Belcanto-Opern, diejenigen des beängstigend produktiven Gaetano Donizetti zumal, werden gerne als musikalisch minderwertige Vehikel für die Zurschaustellung vokaler Mätzchen ihrer Protagonisten abgetan. Was in der Gattung an künstlerischem Gehalt und dramatischem Potenzial stecken kann, hat Christof Loy nun mit einem exquisiten Ensemble an der Bayerischen Staatsoper unter Beweis gestellt.

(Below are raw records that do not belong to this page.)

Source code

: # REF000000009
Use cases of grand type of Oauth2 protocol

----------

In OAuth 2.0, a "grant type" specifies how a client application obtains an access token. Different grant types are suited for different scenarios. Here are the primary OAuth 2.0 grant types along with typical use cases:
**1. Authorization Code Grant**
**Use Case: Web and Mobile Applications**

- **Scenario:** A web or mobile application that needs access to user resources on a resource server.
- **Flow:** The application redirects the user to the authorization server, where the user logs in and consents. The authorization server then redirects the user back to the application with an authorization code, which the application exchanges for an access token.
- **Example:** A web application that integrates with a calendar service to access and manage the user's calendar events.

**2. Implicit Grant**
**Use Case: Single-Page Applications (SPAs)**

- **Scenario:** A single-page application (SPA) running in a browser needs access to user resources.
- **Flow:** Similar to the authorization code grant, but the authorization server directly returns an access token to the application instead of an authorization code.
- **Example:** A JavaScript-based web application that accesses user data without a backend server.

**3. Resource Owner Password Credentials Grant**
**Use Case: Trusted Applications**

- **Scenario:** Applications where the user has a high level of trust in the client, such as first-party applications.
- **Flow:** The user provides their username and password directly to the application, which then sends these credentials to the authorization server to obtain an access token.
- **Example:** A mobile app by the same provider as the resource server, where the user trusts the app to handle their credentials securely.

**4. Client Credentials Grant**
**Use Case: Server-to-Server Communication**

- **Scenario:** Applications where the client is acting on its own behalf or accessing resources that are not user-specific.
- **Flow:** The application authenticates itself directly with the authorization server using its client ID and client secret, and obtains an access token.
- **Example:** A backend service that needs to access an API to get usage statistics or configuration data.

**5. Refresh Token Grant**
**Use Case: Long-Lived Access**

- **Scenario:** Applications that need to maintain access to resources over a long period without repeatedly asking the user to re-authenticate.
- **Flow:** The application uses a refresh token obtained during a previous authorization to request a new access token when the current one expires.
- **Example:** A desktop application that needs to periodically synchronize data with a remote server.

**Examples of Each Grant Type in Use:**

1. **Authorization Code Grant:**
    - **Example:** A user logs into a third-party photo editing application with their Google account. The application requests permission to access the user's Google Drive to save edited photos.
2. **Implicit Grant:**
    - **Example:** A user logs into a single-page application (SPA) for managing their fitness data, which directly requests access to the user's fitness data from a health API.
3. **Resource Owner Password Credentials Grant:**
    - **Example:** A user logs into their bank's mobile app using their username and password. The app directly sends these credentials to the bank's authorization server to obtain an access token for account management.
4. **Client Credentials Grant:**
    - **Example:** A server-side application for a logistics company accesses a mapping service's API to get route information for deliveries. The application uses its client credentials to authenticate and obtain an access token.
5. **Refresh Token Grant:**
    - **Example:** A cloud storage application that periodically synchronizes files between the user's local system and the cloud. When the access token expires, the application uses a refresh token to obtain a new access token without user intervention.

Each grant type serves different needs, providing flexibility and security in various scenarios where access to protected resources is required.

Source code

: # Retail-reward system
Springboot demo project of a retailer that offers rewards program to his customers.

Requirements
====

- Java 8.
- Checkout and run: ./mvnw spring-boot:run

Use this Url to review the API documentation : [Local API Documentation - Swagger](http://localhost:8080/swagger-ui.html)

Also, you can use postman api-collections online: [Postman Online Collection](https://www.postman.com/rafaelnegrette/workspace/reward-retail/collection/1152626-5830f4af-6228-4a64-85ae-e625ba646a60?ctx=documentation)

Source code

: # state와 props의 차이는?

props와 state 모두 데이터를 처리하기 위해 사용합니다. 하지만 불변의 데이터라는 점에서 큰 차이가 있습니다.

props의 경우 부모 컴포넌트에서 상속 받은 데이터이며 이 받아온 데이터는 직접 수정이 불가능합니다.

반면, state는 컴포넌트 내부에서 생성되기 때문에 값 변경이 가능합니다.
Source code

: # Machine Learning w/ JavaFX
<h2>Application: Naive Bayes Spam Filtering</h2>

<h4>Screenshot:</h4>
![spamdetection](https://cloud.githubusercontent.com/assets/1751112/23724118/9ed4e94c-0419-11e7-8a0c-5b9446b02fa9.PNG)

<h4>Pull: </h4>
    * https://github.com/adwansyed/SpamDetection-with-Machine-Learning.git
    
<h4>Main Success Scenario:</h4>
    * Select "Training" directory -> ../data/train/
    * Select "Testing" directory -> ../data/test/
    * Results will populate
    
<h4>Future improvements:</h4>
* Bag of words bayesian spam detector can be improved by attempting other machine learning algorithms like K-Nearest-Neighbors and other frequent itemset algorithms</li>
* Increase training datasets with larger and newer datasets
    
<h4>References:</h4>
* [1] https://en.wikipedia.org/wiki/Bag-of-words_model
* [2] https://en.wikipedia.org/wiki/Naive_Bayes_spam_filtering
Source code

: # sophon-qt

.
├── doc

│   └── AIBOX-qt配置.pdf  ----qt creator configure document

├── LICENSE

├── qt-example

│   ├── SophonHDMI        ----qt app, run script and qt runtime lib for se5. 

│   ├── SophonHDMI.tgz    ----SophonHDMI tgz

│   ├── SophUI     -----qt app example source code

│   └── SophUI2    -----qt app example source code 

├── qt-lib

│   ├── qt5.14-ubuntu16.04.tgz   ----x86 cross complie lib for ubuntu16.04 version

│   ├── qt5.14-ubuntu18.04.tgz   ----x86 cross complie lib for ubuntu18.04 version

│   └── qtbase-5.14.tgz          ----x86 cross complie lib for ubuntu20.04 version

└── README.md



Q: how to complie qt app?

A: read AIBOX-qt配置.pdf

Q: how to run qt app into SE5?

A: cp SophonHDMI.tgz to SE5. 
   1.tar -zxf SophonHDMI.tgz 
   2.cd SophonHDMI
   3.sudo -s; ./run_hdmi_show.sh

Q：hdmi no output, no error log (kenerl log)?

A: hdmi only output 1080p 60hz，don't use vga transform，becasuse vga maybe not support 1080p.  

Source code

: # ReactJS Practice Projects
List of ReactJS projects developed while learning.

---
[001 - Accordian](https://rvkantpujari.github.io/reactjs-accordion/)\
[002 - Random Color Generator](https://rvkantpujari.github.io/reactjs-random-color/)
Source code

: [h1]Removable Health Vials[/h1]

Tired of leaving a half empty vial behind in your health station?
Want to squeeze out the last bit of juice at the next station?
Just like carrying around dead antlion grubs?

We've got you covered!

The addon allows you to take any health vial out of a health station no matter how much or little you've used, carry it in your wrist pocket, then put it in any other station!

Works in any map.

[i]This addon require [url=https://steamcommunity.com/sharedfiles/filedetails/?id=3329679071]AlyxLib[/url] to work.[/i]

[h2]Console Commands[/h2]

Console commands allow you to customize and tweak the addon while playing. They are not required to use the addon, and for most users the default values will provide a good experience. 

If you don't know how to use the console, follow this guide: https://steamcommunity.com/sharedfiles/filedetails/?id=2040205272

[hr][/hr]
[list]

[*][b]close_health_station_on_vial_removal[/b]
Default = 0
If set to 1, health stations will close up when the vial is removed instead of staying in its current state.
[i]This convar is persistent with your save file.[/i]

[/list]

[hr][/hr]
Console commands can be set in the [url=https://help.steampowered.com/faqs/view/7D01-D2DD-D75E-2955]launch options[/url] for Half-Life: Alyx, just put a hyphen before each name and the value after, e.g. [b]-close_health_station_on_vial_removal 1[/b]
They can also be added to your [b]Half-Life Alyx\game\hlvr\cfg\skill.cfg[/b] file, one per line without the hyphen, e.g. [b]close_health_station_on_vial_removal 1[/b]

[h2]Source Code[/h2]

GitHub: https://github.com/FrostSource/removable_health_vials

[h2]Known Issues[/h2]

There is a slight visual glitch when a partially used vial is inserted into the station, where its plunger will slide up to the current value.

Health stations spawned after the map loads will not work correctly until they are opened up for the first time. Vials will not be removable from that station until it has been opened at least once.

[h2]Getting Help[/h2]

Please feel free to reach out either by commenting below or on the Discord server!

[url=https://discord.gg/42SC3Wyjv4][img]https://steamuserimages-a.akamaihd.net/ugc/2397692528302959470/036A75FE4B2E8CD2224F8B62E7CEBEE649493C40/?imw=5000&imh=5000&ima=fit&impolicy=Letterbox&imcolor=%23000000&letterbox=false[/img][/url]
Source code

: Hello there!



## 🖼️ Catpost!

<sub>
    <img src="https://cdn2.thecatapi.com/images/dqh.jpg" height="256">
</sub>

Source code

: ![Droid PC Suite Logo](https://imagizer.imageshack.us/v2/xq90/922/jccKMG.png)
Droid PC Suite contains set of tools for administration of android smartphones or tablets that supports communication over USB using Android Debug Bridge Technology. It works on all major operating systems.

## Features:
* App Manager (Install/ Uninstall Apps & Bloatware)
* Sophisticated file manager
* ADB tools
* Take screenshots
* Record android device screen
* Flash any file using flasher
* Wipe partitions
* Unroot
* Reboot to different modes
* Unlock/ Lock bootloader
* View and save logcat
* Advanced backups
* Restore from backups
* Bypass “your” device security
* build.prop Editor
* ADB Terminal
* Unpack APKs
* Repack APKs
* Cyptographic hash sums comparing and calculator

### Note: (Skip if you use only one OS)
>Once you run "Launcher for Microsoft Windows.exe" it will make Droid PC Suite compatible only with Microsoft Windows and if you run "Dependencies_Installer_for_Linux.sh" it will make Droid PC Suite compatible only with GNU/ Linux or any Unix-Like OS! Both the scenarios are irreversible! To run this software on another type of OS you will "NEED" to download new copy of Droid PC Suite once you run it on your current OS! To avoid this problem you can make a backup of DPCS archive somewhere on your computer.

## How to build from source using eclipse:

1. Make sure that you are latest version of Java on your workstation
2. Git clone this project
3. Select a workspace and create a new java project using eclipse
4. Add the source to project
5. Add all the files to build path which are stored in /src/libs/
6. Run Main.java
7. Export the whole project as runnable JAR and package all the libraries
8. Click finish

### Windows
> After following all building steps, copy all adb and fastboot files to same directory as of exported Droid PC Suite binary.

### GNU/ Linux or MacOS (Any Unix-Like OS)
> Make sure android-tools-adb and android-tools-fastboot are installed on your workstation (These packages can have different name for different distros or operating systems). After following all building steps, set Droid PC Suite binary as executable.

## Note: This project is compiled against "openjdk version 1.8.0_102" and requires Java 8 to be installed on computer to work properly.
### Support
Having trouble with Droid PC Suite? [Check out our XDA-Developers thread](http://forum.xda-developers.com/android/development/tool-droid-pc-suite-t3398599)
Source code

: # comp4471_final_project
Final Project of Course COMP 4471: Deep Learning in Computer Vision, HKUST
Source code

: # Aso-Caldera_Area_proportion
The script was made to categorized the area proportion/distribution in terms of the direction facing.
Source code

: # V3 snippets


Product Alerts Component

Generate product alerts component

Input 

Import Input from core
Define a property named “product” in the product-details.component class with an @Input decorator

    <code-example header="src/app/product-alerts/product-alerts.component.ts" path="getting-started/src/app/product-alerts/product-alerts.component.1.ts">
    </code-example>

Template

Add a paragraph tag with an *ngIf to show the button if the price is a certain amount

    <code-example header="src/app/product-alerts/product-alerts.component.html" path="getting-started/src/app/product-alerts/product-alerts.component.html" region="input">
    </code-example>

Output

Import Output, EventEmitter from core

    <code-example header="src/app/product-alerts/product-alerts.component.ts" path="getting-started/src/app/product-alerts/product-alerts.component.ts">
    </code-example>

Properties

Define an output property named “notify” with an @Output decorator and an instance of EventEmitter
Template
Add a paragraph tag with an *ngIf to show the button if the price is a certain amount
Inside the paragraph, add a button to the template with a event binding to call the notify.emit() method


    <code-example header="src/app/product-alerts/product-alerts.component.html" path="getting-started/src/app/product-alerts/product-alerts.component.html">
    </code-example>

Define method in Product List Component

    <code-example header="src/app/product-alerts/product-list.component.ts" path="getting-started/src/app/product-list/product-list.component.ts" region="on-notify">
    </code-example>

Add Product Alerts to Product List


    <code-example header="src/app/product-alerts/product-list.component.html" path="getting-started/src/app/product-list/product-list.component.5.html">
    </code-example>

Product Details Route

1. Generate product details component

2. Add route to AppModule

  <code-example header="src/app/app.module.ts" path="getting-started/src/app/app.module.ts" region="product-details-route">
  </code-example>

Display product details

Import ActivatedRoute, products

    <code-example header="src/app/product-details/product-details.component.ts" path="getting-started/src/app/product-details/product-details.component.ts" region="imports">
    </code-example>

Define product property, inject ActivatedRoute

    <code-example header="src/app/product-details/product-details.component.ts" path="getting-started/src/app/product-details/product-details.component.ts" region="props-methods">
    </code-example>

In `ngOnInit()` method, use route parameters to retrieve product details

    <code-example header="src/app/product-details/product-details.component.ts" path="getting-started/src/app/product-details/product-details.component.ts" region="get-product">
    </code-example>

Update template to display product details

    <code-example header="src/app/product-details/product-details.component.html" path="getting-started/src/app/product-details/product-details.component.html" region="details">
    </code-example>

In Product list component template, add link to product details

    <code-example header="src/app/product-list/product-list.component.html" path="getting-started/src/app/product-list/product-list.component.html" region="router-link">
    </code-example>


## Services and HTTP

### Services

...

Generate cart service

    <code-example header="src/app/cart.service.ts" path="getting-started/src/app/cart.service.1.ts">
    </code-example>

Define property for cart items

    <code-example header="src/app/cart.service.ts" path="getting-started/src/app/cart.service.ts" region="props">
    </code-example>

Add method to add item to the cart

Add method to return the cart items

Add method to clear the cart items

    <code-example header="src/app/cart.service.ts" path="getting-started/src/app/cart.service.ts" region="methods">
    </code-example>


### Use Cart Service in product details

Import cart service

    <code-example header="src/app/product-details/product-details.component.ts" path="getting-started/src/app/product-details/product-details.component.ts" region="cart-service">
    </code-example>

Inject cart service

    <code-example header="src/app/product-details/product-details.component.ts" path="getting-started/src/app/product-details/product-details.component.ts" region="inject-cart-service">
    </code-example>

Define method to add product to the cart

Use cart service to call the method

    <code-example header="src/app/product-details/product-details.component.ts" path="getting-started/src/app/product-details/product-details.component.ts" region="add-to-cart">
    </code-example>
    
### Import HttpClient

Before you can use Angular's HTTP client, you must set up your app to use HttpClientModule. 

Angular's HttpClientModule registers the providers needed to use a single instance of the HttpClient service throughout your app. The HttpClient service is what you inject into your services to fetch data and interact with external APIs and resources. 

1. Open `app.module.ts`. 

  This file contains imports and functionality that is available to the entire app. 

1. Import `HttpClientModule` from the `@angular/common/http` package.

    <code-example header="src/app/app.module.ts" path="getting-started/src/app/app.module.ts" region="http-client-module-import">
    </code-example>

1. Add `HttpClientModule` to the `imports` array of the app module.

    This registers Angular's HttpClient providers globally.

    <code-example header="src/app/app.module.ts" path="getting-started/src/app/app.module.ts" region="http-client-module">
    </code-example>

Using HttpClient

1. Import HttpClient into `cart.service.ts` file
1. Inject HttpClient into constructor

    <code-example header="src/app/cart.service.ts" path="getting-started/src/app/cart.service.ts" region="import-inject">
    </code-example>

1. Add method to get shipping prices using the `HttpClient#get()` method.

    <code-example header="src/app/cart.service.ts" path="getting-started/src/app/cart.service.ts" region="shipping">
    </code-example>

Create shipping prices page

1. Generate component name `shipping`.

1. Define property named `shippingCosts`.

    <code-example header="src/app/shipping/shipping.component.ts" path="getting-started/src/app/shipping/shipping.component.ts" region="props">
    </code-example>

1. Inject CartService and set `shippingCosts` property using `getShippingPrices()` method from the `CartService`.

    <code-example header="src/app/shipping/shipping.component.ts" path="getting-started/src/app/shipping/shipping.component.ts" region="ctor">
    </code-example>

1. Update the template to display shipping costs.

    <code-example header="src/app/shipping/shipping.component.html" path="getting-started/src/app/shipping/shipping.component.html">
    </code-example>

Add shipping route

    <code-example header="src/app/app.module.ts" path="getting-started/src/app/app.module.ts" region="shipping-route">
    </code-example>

Der Regisseur braucht dazu nicht mehr als eine genaue Vorstellung der Personenkonstellation, die er in einer bestimmten Szene auf die Bühne bringen will. Henrik Ahr muss daher lediglich eine Spielfläche und hie und da ein paar Stühle oder einen Tisch bereitstellen. Die Rückwand wird von riesigen Buchstaben beherrscht: Lucrezia Borgias Name steht da, und wo während des Prologs noch Grauabstufungen erkennbar sind, leuchtet es für Gennaro an dessen Ende schwarz auf weiß: Es ist das männermordende Monster, das er da angehimmelt hat. Seine Freunde spielen ihm, die Borgia verhöhnend, verschiedene Todesarten vor.
Im Laufe des Stücks wird Gennaro nicht nur – wie im Libretto vorgesehen – das B des Nachnamens herunterreißen, die Wand verschiebt sich fast unmerklich aus der Szene, die Lettern verschwinden. Nach und nach wird der Blick frei auf den Menschen hinter der düsteren Legende.
Was nicht heißt, dass dieser schmeichelhafter ausfällt. „Man stecke in das Monster eine Mutter…“ – auf diesen brutalen Nenner hat Victor Hugo es im Vorwort seines Dramas gebracht, das dem Libretto zugrunde liegt. Und genau hier liegt das Wunder dieses Abends begründet: Edita Gruberova macht nicht nur den Abgrund glaubhaft, der zwischen diesen Extremen liegt, sondern auch die Zwischenzonen, die Momente des Unentschiedenen, in denen ein Ausbrechen möglich scheint. Gerade die kurzen, beiseite gesprochenen Worte inneren Aufruhrs sind dafür eindringliche Exempel.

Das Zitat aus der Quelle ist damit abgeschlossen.